PROMPT -
The entries below must be reproduced exactly; their pictures are not part of the copy.

DATA FOR ANALYSIS -
┌────────

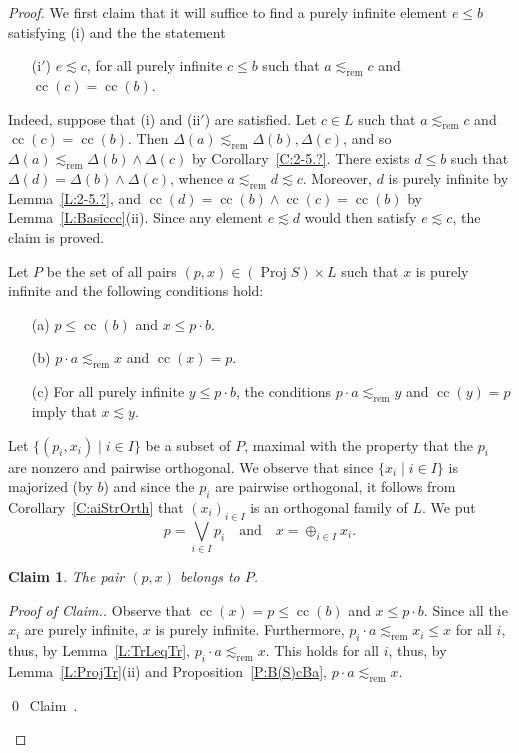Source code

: \documentclass[psamsfonts,reqno]{memo-l}
\theoremstyle{plain}
\newtheorem{claim}{Claim}
\theoremstyle{definition}
\theoremstyle{remark}
\newcommand{\qedc}{{\qed}~{\rm Claim~{\theclaim}.}}
\newenvironment{cproof}
{\begin{proof}[Proof of Claim.]}
{\qedc\renewcommand{\qed}{}\end{proof}}
\numberwithin{equation}{section}
\newcommand{\srem}{\lesssim_{\mathrm{rem}}}
\DeclareMathOperator{\cc}{cc}
\DeclareMathOperator{\BB}{Proj}
\newcommand{\DD}{\Delta}
\newcommand{\set}[1]{\{#1\}}
\newcommand{\setm}[2]{\set{#1\mid#2}}
\newcommand{\famm}[2]{(#1)_{#2}}
\begin{document}
\begin{proof}
We first claim that it will suffice to find a purely infinite element
$e\leq b$ satisfying (i) and the the statement
\begin{itemize}
\item[(i$'$)] $e\lesssim c$, for all purely infinite $c\leq b$ such that
$a\srem c$ and $\cc(c)=\cc(b)$.
\end{itemize}

Indeed, suppose that (i) and (ii$'$) are satisfied. Let $c\in L$ such that
$a\srem c$ and $\cc(c)=\cc(b)$. Then $\DD(a)\srem\DD(b),\DD(c)$, and so
$\DD(a)\srem\DD(b)\wedge\DD(c)$ by Corollary~\ref{C:2-5.?}. There exists
$d\leq b$ such that $\DD(d)=\DD(b)\wedge\DD(c)$, whence
$a\srem d\lesssim c$. Moreover, $d$ is purely infinite by
Lemma~\ref{L:2-5.?}, and $\cc(d)=\cc(b)\wedge\cc(c)=\cc(b)$ by
Lemma~\ref{L:Basiccc}(ii). Since any element $e\lesssim d$ would then
satisfy $e\lesssim c$, the claim is proved.

Let $P$ be the set of all pairs $(p,x)\in(\BB{S})\times
L$\index{pzzroj@$\BB{S}$} such that
$x$ is purely infinite and the following conditions hold:
\begin{itemize}
\item[(a)] $p\leq\cc(b)$ and $x\leq p\cdot b$.

\item[(b)] $p\cdot a\srem x$ and $\cc(x)=p$.

\item[(c)] For all purely infinite $y\leq p\cdot b$, the conditions
$p\cdot a\srem y$ and $\cc(y)=p$ imply that $x\lesssim y$.
\end{itemize}

Let $\setm{(p_i,x_i)}{i\in I}$ be a subset of $P$, maximal with the
property that the $p_i$ are nonzero and pairwise orthogonal. We observe
that since $\setm{x_i}{i\in I}$ is majorized (by $b$) and since the $p_i$
are pairwise orthogonal, it follows from Corollary~\ref{C:aiStrOrth} that
$\famm{x_i}{i\in I}$ is an orthogonal family of $L$. We put
   \[
   p=\bigvee_{i\in I}p_i\quad\text{and}\quad x=\oplus_{i\in I}x_i.
   \]

\setcounter{claim}{0}
\begin{claim}
The pair $(p,x)$ belongs to $P$.
\end{claim}

\begin{cproof}
Observe that $\cc(x)=p\leq\cc(b)$ and $x\leq p\cdot b$.
Since all the $x_i$ are purely infinite, $x$ is purely infinite.
Furthermore, $p_i\cdot a\srem x_i\leq x$ for all $i$, thus,
by Lemma~\ref{L:TrLeqTr},
$p_i\cdot a\srem x$. This holds for all $i$, thus, by
Lemma~\ref{L:ProjTr}(ii) and Proposition~\ref{P:B(S)cBa}, $p\cdot a\srem x$.


\end{cproof}
\end{proof}
\end{document}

└────────

ANSWER SPACE -
Source code

: \documentclass[psamsfonts,reqno]{memo-l}
\theoremstyle{plain}
\newtheorem{claim}{Claim}
\theoremstyle{definition}
\theoremstyle{remark}
\newcommand{\qedc}{{\qed}~{\rm Claim~{\theclaim}.}}
\newenvironment{cproof}
{\begin{proof}[Proof of Claim.]}
{\qedc\renewcommand{\qed}{}\end{proof}}
\numberwithin{equation}{section}
\newcommand{\srem}{\lesssim_{\mathrm{rem}}}
\DeclareMathOperator{\cc}{cc}
\DeclareMathOperator{\BB}{Proj}
\newcommand{\DD}{\Delta}
\newcommand{\set}[1]{\{#1\}}
\newcommand{\setm}[2]{\set{#1\mid#2}}
\newcommand{\famm}[2]{(#1)_{#2}}
\begin{document}
\begin{proof}
We first claim that it will suffice to find a purely infinite element
$e\leq b$ satisfying (i) and the the statement
\begin{itemize}
\item[(i$'$)] $e\lesssim c$, for all purely infinite $c\leq b$ such that
$a\srem c$ and $\cc(c)=\cc(b)$.
\end{itemize}

Indeed, suppose that (i) and (ii$'$) are satisfied. Let $c\in L$ such that
$a\srem c$ and $\cc(c)=\cc(b)$. Then $\DD(a)\srem\DD(b),\DD(c)$, and so
$\DD(a)\srem\DD(b)\wedge\DD(c)$ by Corollary~\ref{C:2-5.?}. There exists
$d\leq b$ such that $\DD(d)=\DD(b)\wedge\DD(c)$, whence
$a\srem d\lesssim c$. Moreover, $d$ is purely infinite by
Lemma~\ref{L:2-5.?}, and $\cc(d)=\cc(b)\wedge\cc(c)=\cc(b)$ by
Lemma~\ref{L:Basiccc}(ii). Since any element $e\lesssim d$ would then
satisfy $e\lesssim c$, the claim is proved.

Let $P$ be the set of all pairs $(p,x)\in(\BB{S})\times
L$\index{pzzroj@$\BB{S}$} such that
$x$ is purely infinite and the following conditions hold:
\begin{itemize}
\item[(a)] $p\leq\cc(b)$ and $x\leq p\cdot b$.

\item[(b)] $p\cdot a\srem x$ and $\cc(x)=p$.

\item[(c)] For all purely infinite $y\leq p\cdot b$, the conditions
$p\cdot a\srem y$ and $\cc(y)=p$ imply that $x\lesssim y$.
\end{itemize}

Let $\setm{(p_i,x_i)}{i\in I}$ be a subset of $P$, maximal with the
property that the $p_i$ are nonzero and pairwise orthogonal. We observe
that since $\setm{x_i}{i\in I}$ is majorized (by $b$) and since the $p_i$
are pairwise orthogonal, it follows from Corollary~\ref{C:aiStrOrth} that
$\famm{x_i}{i\in I}$ is an orthogonal family of $L$. We put
   \[
   p=\bigvee_{i\in I}p_i\quad\text{and}\quad x=\oplus_{i\in I}x_i.
   \]

\setcounter{claim}{0}
\begin{claim}
The pair $(p,x)$ belongs to $P$.
\end{claim}

\begin{cproof}
Observe that $\cc(x)=p\leq\cc(b)$ and $x\leq p\cdot b$.
Since all the $x_i$ are purely infinite, $x$ is purely infinite.
Furthermore, $p_i\cdot a\srem x_i\leq x$ for all $i$, thus,
by Lemma~\ref{L:TrLeqTr},
$p_i\cdot a\srem x$. This holds for all $i$, thus, by
Lemma~\ref{L:ProjTr}(ii) and Proposition~\ref{P:B(S)cBa}, $p\cdot a\srem x$.


\end{cproof}
\end{proof}
\end{document}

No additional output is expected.